*** DATASET Section Begins ***

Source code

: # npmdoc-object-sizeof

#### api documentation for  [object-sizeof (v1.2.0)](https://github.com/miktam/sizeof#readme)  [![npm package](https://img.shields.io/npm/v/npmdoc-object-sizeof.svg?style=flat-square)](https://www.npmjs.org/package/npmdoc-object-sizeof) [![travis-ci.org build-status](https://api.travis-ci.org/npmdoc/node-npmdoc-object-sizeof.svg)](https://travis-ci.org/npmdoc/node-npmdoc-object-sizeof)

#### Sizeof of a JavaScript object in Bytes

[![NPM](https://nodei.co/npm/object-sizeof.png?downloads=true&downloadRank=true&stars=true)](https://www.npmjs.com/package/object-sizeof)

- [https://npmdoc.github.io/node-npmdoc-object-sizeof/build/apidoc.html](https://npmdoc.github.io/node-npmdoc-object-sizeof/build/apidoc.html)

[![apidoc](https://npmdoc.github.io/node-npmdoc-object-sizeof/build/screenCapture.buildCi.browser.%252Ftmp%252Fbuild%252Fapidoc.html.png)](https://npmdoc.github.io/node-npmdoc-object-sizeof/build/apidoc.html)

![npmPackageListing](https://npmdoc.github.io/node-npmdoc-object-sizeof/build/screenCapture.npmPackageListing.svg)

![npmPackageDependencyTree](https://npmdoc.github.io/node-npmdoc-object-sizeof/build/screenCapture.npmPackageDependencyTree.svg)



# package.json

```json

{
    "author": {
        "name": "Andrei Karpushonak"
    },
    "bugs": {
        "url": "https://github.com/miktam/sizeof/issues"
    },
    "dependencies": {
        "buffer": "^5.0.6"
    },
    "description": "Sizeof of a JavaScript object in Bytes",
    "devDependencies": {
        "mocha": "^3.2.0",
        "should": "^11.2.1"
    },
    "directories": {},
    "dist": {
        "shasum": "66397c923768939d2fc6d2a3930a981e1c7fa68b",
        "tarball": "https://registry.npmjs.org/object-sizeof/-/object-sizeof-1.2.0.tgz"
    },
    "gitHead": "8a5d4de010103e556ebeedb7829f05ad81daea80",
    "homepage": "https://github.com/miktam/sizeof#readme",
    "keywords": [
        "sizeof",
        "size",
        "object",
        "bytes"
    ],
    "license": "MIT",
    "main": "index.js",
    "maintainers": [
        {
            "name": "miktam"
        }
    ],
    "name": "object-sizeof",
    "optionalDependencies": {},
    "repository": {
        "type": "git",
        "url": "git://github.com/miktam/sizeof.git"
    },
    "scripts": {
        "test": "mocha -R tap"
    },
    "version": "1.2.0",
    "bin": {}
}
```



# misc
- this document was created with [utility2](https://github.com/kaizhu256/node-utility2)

*** DATASET Section Ends ***
*** DATASET Section Begins ***

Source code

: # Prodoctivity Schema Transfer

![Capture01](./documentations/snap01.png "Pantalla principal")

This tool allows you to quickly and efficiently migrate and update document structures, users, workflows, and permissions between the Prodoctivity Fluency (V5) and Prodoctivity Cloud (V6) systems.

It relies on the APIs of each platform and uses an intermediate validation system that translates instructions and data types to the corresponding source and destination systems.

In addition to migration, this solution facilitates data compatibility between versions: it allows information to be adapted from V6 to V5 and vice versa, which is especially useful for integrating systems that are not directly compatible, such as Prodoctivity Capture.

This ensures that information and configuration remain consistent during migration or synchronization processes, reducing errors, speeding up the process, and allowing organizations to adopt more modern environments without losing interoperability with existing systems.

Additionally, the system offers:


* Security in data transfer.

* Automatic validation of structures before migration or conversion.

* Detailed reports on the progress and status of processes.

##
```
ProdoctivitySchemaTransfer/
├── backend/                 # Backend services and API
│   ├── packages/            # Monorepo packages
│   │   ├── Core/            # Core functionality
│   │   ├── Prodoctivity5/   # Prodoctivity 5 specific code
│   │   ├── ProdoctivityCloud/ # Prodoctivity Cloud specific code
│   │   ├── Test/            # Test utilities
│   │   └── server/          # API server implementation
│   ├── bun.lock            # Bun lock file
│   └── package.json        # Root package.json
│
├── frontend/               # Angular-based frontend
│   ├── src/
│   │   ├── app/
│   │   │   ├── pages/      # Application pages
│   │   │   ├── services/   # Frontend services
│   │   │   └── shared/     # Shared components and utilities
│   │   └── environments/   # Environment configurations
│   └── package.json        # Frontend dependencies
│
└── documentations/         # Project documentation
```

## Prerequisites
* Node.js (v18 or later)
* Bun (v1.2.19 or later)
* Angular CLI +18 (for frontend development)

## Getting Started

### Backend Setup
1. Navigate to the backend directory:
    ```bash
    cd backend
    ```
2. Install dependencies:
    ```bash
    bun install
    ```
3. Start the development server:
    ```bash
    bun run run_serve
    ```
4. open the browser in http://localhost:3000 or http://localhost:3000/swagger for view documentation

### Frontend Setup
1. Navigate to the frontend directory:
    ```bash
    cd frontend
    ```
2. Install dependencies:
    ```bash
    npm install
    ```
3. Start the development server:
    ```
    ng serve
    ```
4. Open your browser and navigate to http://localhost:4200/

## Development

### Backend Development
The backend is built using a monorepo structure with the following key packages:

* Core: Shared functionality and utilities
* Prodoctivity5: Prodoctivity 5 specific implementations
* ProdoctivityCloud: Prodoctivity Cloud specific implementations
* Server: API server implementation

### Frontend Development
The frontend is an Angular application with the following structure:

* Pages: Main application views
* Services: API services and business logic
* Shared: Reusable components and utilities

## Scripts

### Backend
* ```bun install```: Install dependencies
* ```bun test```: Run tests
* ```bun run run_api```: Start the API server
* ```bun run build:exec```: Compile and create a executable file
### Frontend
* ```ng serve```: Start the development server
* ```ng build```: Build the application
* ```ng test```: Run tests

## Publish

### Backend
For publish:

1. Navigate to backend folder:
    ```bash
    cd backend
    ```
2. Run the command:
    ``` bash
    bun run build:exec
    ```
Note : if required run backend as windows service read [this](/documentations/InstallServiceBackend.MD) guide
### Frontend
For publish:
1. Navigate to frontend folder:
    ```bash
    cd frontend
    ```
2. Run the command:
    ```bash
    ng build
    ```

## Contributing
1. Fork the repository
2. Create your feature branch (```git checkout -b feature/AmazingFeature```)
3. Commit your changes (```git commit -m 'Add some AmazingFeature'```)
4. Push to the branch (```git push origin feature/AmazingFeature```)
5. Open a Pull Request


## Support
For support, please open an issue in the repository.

*** DATASET Section Ends ***
*** DATASET Section Begins ***

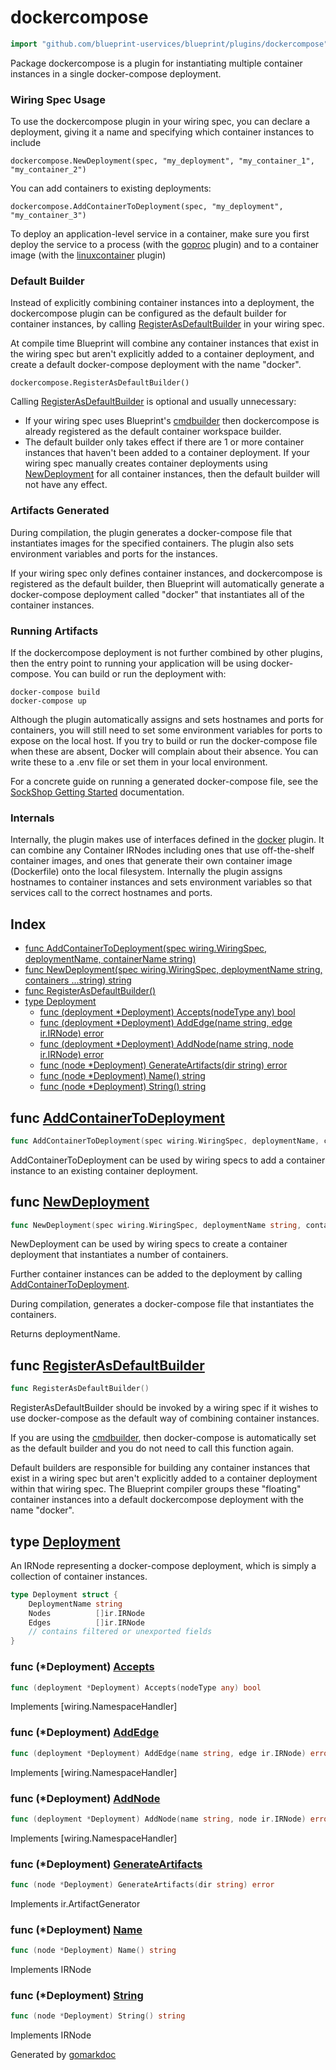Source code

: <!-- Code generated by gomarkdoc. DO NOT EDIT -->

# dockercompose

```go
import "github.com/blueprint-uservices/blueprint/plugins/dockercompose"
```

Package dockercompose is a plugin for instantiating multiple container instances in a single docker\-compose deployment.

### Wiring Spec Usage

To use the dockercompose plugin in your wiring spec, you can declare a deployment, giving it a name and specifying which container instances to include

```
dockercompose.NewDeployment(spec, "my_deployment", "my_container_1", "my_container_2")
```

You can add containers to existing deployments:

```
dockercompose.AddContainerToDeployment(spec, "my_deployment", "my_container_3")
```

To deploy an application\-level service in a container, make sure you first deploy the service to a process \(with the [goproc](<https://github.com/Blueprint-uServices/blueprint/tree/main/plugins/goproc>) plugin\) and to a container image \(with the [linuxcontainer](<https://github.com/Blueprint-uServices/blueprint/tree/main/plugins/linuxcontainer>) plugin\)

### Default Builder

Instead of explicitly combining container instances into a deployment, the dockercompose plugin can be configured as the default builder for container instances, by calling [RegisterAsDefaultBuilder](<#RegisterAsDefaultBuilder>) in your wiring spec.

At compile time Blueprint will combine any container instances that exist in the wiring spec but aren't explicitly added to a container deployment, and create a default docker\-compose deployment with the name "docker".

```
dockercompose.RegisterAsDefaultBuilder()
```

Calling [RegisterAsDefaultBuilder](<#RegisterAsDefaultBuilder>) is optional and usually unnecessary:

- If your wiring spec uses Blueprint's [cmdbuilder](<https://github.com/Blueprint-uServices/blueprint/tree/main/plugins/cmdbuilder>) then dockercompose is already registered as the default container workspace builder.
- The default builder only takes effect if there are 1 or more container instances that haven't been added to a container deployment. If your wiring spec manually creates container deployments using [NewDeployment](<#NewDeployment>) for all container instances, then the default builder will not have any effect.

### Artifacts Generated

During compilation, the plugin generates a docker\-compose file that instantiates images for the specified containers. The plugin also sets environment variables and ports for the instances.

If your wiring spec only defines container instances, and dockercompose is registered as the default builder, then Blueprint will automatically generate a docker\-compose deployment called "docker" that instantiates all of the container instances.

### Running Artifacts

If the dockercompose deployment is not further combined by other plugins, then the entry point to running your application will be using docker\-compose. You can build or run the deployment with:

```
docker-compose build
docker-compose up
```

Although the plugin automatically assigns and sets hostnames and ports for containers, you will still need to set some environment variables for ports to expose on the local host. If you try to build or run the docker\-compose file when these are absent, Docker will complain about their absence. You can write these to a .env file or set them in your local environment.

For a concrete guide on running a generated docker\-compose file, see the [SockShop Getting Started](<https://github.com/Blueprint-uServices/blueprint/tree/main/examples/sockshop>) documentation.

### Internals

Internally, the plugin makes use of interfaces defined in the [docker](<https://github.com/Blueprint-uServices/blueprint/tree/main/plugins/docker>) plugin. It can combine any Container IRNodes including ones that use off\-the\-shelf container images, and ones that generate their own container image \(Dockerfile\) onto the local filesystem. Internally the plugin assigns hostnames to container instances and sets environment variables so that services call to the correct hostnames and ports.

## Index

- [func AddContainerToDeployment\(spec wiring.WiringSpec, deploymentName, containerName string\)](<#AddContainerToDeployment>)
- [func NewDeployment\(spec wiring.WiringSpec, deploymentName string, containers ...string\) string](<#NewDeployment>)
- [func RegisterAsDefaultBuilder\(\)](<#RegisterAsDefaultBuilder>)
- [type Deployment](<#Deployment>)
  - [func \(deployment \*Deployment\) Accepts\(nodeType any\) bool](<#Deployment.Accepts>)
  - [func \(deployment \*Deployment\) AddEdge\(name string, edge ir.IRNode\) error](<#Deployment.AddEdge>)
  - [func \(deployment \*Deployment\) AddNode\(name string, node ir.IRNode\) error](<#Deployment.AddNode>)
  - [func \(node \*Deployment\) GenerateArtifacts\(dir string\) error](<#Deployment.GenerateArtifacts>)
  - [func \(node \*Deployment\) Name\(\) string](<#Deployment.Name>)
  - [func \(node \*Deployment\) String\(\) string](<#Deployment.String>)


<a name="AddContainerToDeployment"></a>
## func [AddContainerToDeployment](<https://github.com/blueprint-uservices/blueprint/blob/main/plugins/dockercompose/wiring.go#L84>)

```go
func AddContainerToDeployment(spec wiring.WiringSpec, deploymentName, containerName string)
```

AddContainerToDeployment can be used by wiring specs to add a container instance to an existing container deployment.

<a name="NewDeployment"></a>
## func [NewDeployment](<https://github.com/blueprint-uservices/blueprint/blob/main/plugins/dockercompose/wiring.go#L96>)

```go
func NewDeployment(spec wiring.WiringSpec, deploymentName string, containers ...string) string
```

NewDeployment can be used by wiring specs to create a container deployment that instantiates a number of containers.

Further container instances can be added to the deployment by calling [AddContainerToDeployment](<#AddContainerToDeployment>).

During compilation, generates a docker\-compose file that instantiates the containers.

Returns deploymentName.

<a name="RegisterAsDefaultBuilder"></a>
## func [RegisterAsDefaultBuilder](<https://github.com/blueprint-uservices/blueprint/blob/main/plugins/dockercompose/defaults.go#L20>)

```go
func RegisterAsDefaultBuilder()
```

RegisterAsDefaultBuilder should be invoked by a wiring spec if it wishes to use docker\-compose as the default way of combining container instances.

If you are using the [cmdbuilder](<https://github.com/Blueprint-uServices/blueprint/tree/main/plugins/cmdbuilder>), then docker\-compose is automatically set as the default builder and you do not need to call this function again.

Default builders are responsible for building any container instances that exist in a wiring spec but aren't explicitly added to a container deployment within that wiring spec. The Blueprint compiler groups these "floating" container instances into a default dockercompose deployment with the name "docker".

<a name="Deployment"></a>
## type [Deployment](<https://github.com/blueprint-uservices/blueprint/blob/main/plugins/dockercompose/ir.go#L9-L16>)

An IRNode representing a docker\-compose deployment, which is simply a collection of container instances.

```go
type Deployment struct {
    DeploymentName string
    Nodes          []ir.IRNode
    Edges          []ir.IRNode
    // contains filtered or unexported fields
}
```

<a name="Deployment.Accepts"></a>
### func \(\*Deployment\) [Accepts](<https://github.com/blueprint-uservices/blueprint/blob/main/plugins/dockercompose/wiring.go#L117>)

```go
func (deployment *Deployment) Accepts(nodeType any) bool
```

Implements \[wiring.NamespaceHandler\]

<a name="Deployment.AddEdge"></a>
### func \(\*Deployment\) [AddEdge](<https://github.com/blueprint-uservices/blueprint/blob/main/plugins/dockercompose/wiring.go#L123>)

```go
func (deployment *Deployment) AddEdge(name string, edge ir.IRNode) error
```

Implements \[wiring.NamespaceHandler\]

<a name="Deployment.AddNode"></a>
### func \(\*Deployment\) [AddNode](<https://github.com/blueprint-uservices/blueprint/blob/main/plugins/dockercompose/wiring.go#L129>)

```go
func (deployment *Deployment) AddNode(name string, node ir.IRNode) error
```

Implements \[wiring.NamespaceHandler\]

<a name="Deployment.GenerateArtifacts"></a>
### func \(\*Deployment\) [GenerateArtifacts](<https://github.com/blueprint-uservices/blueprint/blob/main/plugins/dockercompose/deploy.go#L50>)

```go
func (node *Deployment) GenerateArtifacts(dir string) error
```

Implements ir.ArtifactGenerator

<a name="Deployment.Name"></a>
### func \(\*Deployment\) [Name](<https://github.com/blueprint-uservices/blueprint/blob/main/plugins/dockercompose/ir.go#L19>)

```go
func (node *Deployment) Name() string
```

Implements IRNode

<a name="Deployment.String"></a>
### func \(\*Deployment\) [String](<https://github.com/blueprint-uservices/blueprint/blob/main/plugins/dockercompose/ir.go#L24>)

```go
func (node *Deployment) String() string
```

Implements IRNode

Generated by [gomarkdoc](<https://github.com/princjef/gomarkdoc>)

*** DATASET Section Ends ***

* _WHAT IS EXPECTED_
All that belongs in your answer is the stretch of entries above from the line with "- [func \(node \*Deployment\) GenerateArtifacts\(dir" through the line with "RegisterAsDefaultBuilder should be", printed exactly.

* _RESPONSE TO THIS TASK_
  - [func \(node \*Deployment\) GenerateArtifacts\(dir string\) error](<#Deployment.GenerateArtifacts>)
  - [func \(node \*Deployment\) Name\(\) string](<#Deployment.Name>)
  - [func \(node \*Deployment\) String\(\) string](<#Deployment.String>)


<a name="AddContainerToDeployment"></a>
## func [AddContainerToDeployment](<https://github.com/blueprint-uservices/blueprint/blob/main/plugins/dockercompose/wiring.go#L84>)

```go
func AddContainerToDeployment(spec wiring.WiringSpec, deploymentName, containerName string)
```

AddContainerToDeployment can be used by wiring specs to add a container instance to an existing container deployment.

<a name="NewDeployment"></a>
## func [NewDeployment](<https://github.com/blueprint-uservices/blueprint/blob/main/plugins/dockercompose/wiring.go#L96>)

```go
func NewDeployment(spec wiring.WiringSpec, deploymentName string, containers ...string) string
```

NewDeployment can be used by wiring specs to create a container deployment that instantiates a number of containers.

Further container instances can be added to the deployment by calling [AddContainerToDeployment](<#AddContainerToDeployment>).

During compilation, generates a docker\-compose file that instantiates the containers.

Returns deploymentName.

<a name="RegisterAsDefaultBuilder"></a>
## func [RegisterAsDefaultBuilder](<https://github.com/blueprint-uservices/blueprint/blob/main/plugins/dockercompose/defaults.go#L20>)

```go
func RegisterAsDefaultBuilder()
```

RegisterAsDefaultBuilder should be invoked by a wiring spec if it wishes to use docker\-compose as the default way of combining container instances.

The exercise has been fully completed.